Now she returns to watch the aging maid who served the lady.

They talk.

The guard expresses bitterness that the lady had dismissed the guard’s husband after he died, saying “Not worth much to us anymore.” That callous saying made the guard bitter, made her a convert to communism, a soldier in the revolution, and now a guard for the aristocrat who had broken her heart. There is a silence, then she hears from the lady’s servant.

The maid says, “You may not know how much your husband loved you.”

She tells the guard a story the guard did not know.

How the handsome serf caught the young dame’s eye. How the dame fell in love. How the dame plotted to have the serf made a Sir, maybe even a Lord Sir.

How the guard’s husband refused this promotion to the aristocracy, because he loved his peasant wife, and broke all connection.

How the lady carried a torch for him her whole life.

How she hired the best herbalist in the city to come disguised as a wandering monk, to try to save him in his last illness.
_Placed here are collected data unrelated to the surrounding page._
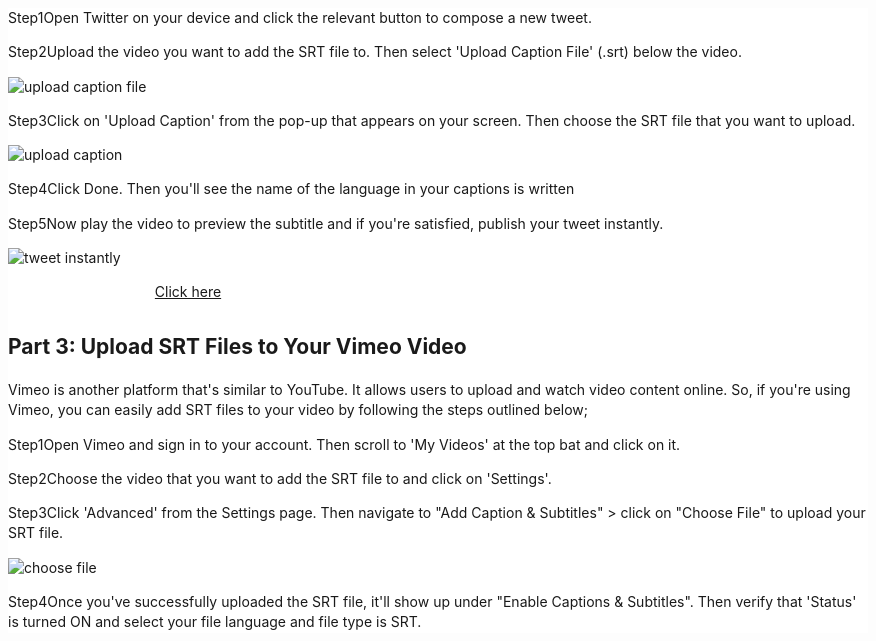 Step1Open Twitter on your device and click the relevant button to compose a new tweet.

Step2Upload the video you want to add the SRT file to. Then select 'Upload Caption File' (.srt) below the video.

![upload caption file](https://images.wondershare.com/filmora/article-images/2022/09/how-to-upload-srt-file-to-tweets-1.jpg)

Step3Click on 'Upload Caption' from the pop-up that appears on your screen. Then choose the SRT file that you want to upload.

![upload caption](https://images.wondershare.com/filmora/article-images/2022/09/how-to-upload-srt-file-to-tweets-2.jpg)

Step4Click Done. Then you'll see the name of the language in your captions is written

Step5Now play the video to preview the subtitle and if you're satisfied, publish your tweet instantly.

![tweet instantly](https://images.wondershare.com/filmora/article-images/2022/09/how-to-upload-srt-file-to-tweets-3.jpg)


<span id="2127886">
					<video width="576" height="1024" style="cursor:pointer"
           poster="//a.impactradius-go.com/display-clicktoplayimage/2127886.png"
           onclick="if(!this.playClicked){this.play();this.setAttribute('controls',true);this.playClicked=true;}">
	   <source src="//a.impactradius-go.com/display-ad/18498-2127886">
	   <img src="//a.impactradius-go.com/display-clicktoplayimage/2127886.png" style="border: none; height: 100%; width: 100%; object-fit: contain">
	</video>
	<div style="width:360px;text-align:center"><a href="javascript:window.open(decodeURIComponent('https%3A%2F%2Funicoeye.pxf.io%2Fc%2F5597632%2F2127886%2F18498'), '_blank');void(0);">Click here</a></div>
</span>
<img height="0" width="0" src="https://imp.pxf.io/i/5597632/2127886/18498" style="position:absolute;visibility:hidden;" border="0" />


## Part 3: Upload SRT Files to Your Vimeo Video

Vimeo is another platform that's similar to YouTube. It allows users to upload and watch video content online. So, if you're using Vimeo, you can easily add SRT files to your video by following the steps outlined below;

Step1Open Vimeo and sign in to your account. Then scroll to 'My Videos' at the top bat and click on it.

Step2Choose the video that you want to add the SRT file to and click on 'Settings'.

Step3Click 'Advanced' from the Settings page. Then navigate to "Add Caption & Subtitles" > click on "Choose File" to upload your SRT file.

![choose file](https://images.wondershare.com/filmora/article-images/2022/09/how-to-upload-srt-file-to-vimeo-videos-1.jpg)

Step4Once you've successfully uploaded the SRT file, it'll show up under "Enable Captions & Subtitles". Then verify that 'Status' is turned ON and select your file language and file type is SRT.
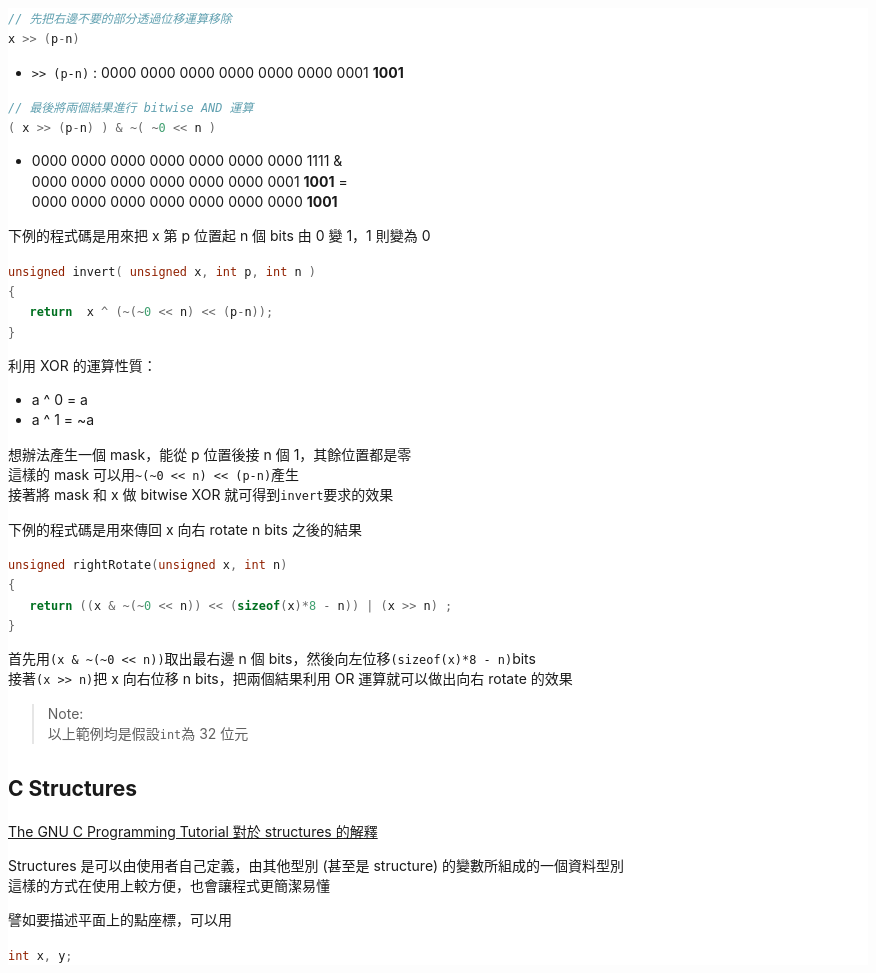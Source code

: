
 ```C
// 先把右邊不要的部分透過位移運算移除
x >> (p-n)
```
*   `>> (p-n)` : 0000 0000 0000 0000 0000 0000 0001 **1001**  

```C
// 最後將兩個結果進行 bitwise AND 運算
( x >> (p-n) ) & ~( ~0 << n )
```
*   0000 0000 0000 0000 0000 0000 0000 1111 &  
    0000 0000 0000 0000 0000 0000 0001 **1001** =  
    0000 0000 0000 0000 0000 0000 0000 **1001**  

下例的程式碼是用來把 x 第 p 位置起 n 個 bits 由 0 變 1，1 則變為 0  
```C
unsigned invert( unsigned x, int p, int n )
{
   return  x ^ (~(~0 << n) << (p-n));
}
```

利用 XOR 的運算性質：
*   a ^ 0 = a  
*   a ^ 1 = ~a  

想辦法產生一個 mask，能從 p 位置後接 n 個 1，其餘位置都是零  
這樣的 mask 可以用`~(~0 << n) << (p-n)`產生  
接著將 mask 和 x 做 bitwise XOR 就可得到`invert`要求的效果  

下例的程式碼是用來傳回 x 向右 rotate n bits 之後的結果  

```C
unsigned rightRotate(unsigned x, int n)
{
   return ((x & ~(~0 << n)) << (sizeof(x)*8 - n)) | (x >> n) ;
}
```

首先用`(x & ~(~0 << n))`取出最右邊 n 個 bits，然後向左位移`(sizeof(x)*8 - n)`bits  
接著`(x >> n)`把 x 向右位移 n  bits，把兩個結果利用 OR 運算就可以做出向右 rotate 的效果  

> Note:  
> 以上範例均是假設`int`為 32 位元  

## C Structures
[The GNU C Programming Tutorial 對於 structures 的解釋](https://www.gnu.org/software/gnu-c-manual/gnu-c-manual.html#Structures)  

Structures 是可以由使用者自己定義，由其他型別 (甚至是 structure) 的變數所組成的一個資料型別  
這樣的方式在使用上較方便，也會讓程式更簡潔易懂  

譬如要描述平面上的點座標，可以用  

```C
int x, y;
```
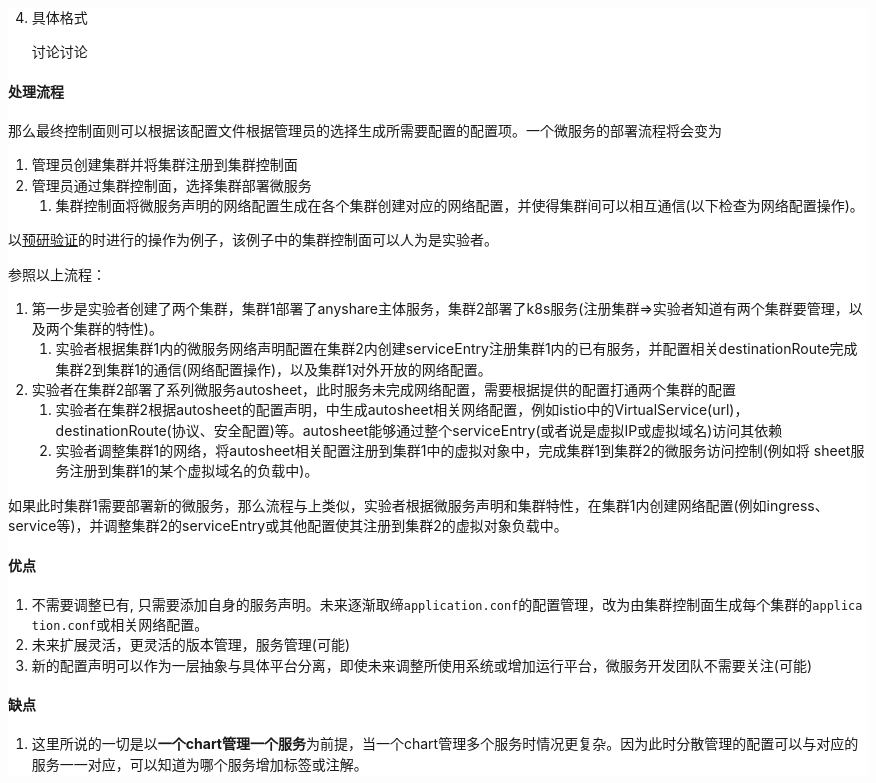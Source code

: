 4. 具体格式

   讨论讨论



#### 处理流程

那么最终控制面则可以根据该配置文件根据管理员的选择生成所需要配置的配置项。一个微服务的部署流程将会变为

1. 管理员创建集群并将集群注册到集群控制面
2. 管理员通过集群控制面，选择集群部署微服务
   1. 集群控制面将微服务声明的网络配置生成在各个集群创建对应的网络配置，并使得集群间可以相互通信(以下检查为网络配置操作)。

以[预研验证](http://confluence.aishu.cn/pages/viewpage.action?pageId=93173549)的时进行的操作为例子，该例子中的集群控制面可以人为是实验者。

参照以上流程：

1. 第一步是实验者创建了两个集群，集群1部署了anyshare主体服务，集群2部署了k8s服务(注册集群=>实验者知道有两个集群要管理，以及两个集群的特性)。
   1. 实验者根据集群1内的微服务网络声明配置在集群2内创建serviceEntry注册集群1内的已有服务，并配置相关destinationRoute完成集群2到集群1的通信(网络配置操作)，以及集群1对外开放的网络配置。
2. 实验者在集群2部署了系列微服务autosheet，此时服务未完成网络配置，需要根据提供的配置打通两个集群的配置
   1. 实验者在集群2根据autosheet的配置声明，中生成autosheet相关网络配置，例如istio中的VirtualService(url)，destinationRoute(协议、安全配置)等。autosheet能够通过整个serviceEntry(或者说是虚拟IP或虚拟域名)访问其依赖
   2. 实验者调整集群1的网络，将autosheet相关配置注册到集群1中的虚拟对象中，完成集群1到集群2的微服务访问控制(例如将 sheet服务注册到集群1的某个虚拟域名的负载中)。

如果此时集群1需要部署新的微服务，那么流程与上类似，实验者根据微服务声明和集群特性，在集群1内创建网络配置(例如ingress、service等)，并调整集群2的serviceEntry或其他配置使其注册到集群2的虚拟对象负载中。

#### 优点

1. 不需要调整已有, 只需要添加自身的服务声明。未来逐渐取缔`application.conf`的配置管理，改为由集群控制面生成每个集群的`application.conf`或相关网络配置。
2. 未来扩展灵活，更灵活的版本管理，服务管理(可能)
3. 新的配置声明可以作为一层抽象与具体平台分离，即使未来调整所使用系统或增加运行平台，微服务开发团队不需要关注(可能)

#### 缺点

1. 这里所说的一切是以**一个chart管理一个服务**为前提，当一个chart管理多个服务时情况更复杂。因为此时分散管理的配置可以与对应的服务一一对应，可以知道为哪个服务增加标签或注解。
How all healings failed.

And how, to protect the reputation of her beloved, to scotch all rumors and so his treasured wife would never know, the aristocratic lady said in the great hall when in conversation the peasant man’s death came up: “He’s not worth much to us anymore.”

How the great lady retired to her spinster suite, feigning sickness herself, and wept and wept for days, growing gaunt before making herself eat and return to life

And only her maid knew the story.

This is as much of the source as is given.